_Problem requirements_.
Could you set down the listing below exactly and omit its images?

---

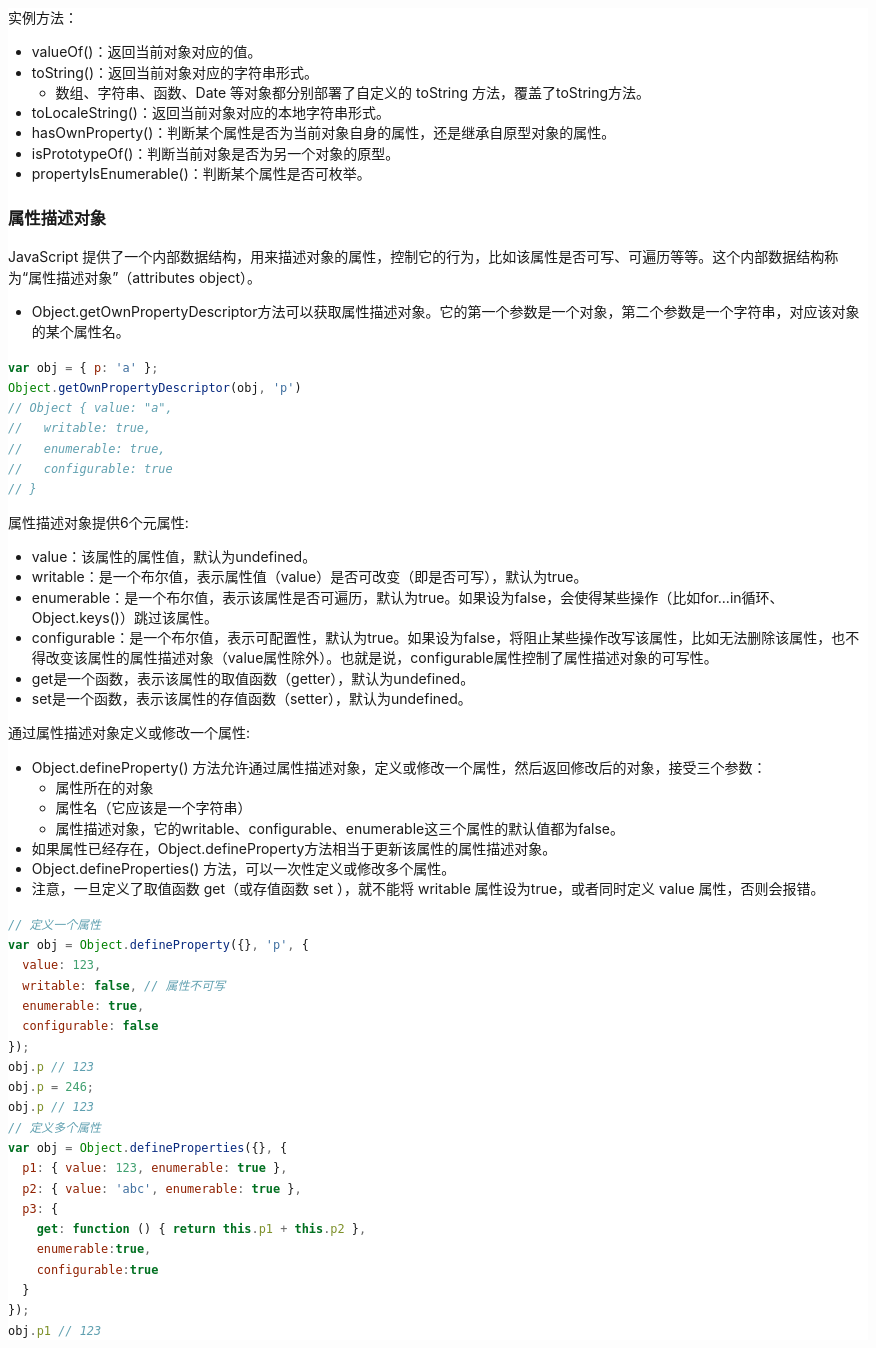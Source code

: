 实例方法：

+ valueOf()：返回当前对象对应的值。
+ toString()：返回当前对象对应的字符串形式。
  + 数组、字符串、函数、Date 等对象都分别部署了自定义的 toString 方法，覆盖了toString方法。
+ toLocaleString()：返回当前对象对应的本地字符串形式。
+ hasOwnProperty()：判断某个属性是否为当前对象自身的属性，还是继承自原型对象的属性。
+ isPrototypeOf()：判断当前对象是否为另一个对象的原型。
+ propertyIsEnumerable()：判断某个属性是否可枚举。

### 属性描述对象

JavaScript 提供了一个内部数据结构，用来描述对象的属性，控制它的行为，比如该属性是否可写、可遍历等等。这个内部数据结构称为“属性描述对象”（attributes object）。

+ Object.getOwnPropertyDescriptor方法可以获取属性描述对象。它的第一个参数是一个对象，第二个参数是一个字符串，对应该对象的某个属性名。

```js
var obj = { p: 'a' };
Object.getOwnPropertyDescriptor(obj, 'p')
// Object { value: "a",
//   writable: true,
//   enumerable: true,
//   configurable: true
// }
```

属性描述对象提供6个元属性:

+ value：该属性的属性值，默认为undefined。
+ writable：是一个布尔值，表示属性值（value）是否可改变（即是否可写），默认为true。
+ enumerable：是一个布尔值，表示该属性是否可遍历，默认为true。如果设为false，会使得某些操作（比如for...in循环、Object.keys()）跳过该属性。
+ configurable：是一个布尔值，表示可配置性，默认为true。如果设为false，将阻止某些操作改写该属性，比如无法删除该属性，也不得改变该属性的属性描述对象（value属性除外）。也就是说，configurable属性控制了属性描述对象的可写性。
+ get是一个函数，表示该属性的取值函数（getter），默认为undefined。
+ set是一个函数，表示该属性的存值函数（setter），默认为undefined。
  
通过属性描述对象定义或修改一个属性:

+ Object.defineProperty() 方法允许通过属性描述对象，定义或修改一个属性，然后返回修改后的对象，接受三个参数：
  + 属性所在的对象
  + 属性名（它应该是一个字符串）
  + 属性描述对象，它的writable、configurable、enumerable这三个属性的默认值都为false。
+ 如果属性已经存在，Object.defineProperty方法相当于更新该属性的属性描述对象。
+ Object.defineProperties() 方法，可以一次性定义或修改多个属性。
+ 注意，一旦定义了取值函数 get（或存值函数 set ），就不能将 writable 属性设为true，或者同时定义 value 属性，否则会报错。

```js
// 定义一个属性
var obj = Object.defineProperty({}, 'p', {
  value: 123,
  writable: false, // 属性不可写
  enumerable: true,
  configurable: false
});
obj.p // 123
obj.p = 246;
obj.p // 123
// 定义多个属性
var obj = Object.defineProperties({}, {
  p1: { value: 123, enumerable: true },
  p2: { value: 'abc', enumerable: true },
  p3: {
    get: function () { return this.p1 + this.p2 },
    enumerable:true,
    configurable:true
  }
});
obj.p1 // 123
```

---

_Solved exercise_.
Source code

: 实例方法：

+ valueOf()：返回当前对象对应的值。
+ toString()：返回当前对象对应的字符串形式。
  + 数组、字符串、函数、Date 等对象都分别部署了自定义的 toString 方法，覆盖了toString方法。
+ toLocaleString()：返回当前对象对应的本地字符串形式。
+ hasOwnProperty()：判断某个属性是否为当前对象自身的属性，还是继承自原型对象的属性。
+ isPrototypeOf()：判断当前对象是否为另一个对象的原型。
+ propertyIsEnumerable()：判断某个属性是否可枚举。

### 属性描述对象

JavaScript 提供了一个内部数据结构，用来描述对象的属性，控制它的行为，比如该属性是否可写、可遍历等等。这个内部数据结构称为“属性描述对象”（attributes object）。

+ Object.getOwnPropertyDescriptor方法可以获取属性描述对象。它的第一个参数是一个对象，第二个参数是一个字符串，对应该对象的某个属性名。

```js
var obj = { p: 'a' };
Object.getOwnPropertyDescriptor(obj, 'p')
// Object { value: "a",
//   writable: true,
//   enumerable: true,
//   configurable: true
// }
```

属性描述对象提供6个元属性:

+ value：该属性的属性值，默认为undefined。
+ writable：是一个布尔值，表示属性值（value）是否可改变（即是否可写），默认为true。
+ enumerable：是一个布尔值，表示该属性是否可遍历，默认为true。如果设为false，会使得某些操作（比如for...in循环、Object.keys()）跳过该属性。
+ configurable：是一个布尔值，表示可配置性，默认为true。如果设为false，将阻止某些操作改写该属性，比如无法删除该属性，也不得改变该属性的属性描述对象（value属性除外）。也就是说，configurable属性控制了属性描述对象的可写性。
+ get是一个函数，表示该属性的取值函数（getter），默认为undefined。
+ set是一个函数，表示该属性的存值函数（setter），默认为undefined。
  
通过属性描述对象定义或修改一个属性:

+ Object.defineProperty() 方法允许通过属性描述对象，定义或修改一个属性，然后返回修改后的对象，接受三个参数：
  + 属性所在的对象
  + 属性名（它应该是一个字符串）
  + 属性描述对象，它的writable、configurable、enumerable这三个属性的默认值都为false。
+ 如果属性已经存在，Object.defineProperty方法相当于更新该属性的属性描述对象。
+ Object.defineProperties() 方法，可以一次性定义或修改多个属性。
+ 注意，一旦定义了取值函数 get（或存值函数 set ），就不能将 writable 属性设为true，或者同时定义 value 属性，否则会报错。

```js
// 定义一个属性
var obj = Object.defineProperty({}, 'p', {
  value: 123,
  writable: false, // 属性不可写
  enumerable: true,
  configurable: false
});
obj.p // 123
obj.p = 246;
obj.p // 123
// 定义多个属性
var obj = Object.defineProperties({}, {
  p1: { value: 123, enumerable: true },
  p2: { value: 'abc', enumerable: true },
  p3: {
    get: function () { return this.p1 + this.p2 },
    enumerable:true,
    configurable:true
  }
});
obj.p1 // 123
```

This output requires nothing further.